▶ **HOW TO COMPLETE THIS TASK**
Although the entries contain pictures, copy only their text, exactly as written.

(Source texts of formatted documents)
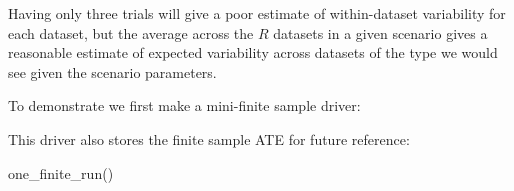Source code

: \documentclass[
]{book}
\newenvironment{Shaded}{\begin{snugshade}}{\end{snugshade}}
\newcommand{\AttributeTok}[1]{\textcolor[rgb]{0.77,0.63,0.00}{#1}}
\newcommand{\ControlFlowTok}[1]{\textcolor[rgb]{0.13,0.29,0.53}{\textbf{#1}}}
\newcommand{\DecValTok}[1]{\textcolor[rgb]{0.00,0.00,0.81}{#1}}
\newcommand{\FunctionTok}[1]{\textcolor[rgb]{0.00,0.00,0.00}{#1}}
\newcommand{\NormalTok}[1]{#1}
\newcommand{\OtherTok}[1]{\textcolor[rgb]{0.56,0.35,0.01}{#1}}
\newcommand{\SpecialCharTok}[1]{\textcolor[rgb]{0.00,0.00,0.00}{#1}}
\newcommand{\StringTok}[1]{\textcolor[rgb]{0.31,0.60,0.02}{#1}}
\begin{document}
Having only three trials will give a poor estimate of within-dataset variability for each dataset, but the average across the
\(R\) datasets in a given scenario gives a reasonable estimate of expected variability across datasets of the type we would see given the scenario parameters.

To demonstrate we first make a mini-finite sample driver:

\begin{Shaded}
\end{Shaded}

This driver also stores the finite sample ATE for future reference:

\begin{Shaded}
\begin{Highlighting}[]
\FunctionTok{one\_finite\_run}\NormalTok{()}
\end{Highlighting}
\end{Shaded}
\end{document}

▶ **RESULT OF THIS EXERCISE**
Source code

: \documentclass[
]{book}
\newenvironment{Shaded}{\begin{snugshade}}{\end{snugshade}}
\newcommand{\AttributeTok}[1]{\textcolor[rgb]{0.77,0.63,0.00}{#1}}
\newcommand{\ControlFlowTok}[1]{\textcolor[rgb]{0.13,0.29,0.53}{\textbf{#1}}}
\newcommand{\DecValTok}[1]{\textcolor[rgb]{0.00,0.00,0.81}{#1}}
\newcommand{\FunctionTok}[1]{\textcolor[rgb]{0.00,0.00,0.00}{#1}}
\newcommand{\NormalTok}[1]{#1}
\newcommand{\OtherTok}[1]{\textcolor[rgb]{0.56,0.35,0.01}{#1}}
\newcommand{\SpecialCharTok}[1]{\textcolor[rgb]{0.00,0.00,0.00}{#1}}
\newcommand{\StringTok}[1]{\textcolor[rgb]{0.31,0.60,0.02}{#1}}
\begin{document}
Having only three trials will give a poor estimate of within-dataset variability for each dataset, but the average across the
\(R\) datasets in a given scenario gives a reasonable estimate of expected variability across datasets of the type we would see given the scenario parameters.

To demonstrate we first make a mini-finite sample driver:

\begin{Shaded}
\end{Shaded}

This driver also stores the finite sample ATE for future reference:

\begin{Shaded}
\begin{Highlighting}[]
\FunctionTok{one\_finite\_run}\NormalTok{()}
\end{Highlighting}
\end{Shaded}
\end{document}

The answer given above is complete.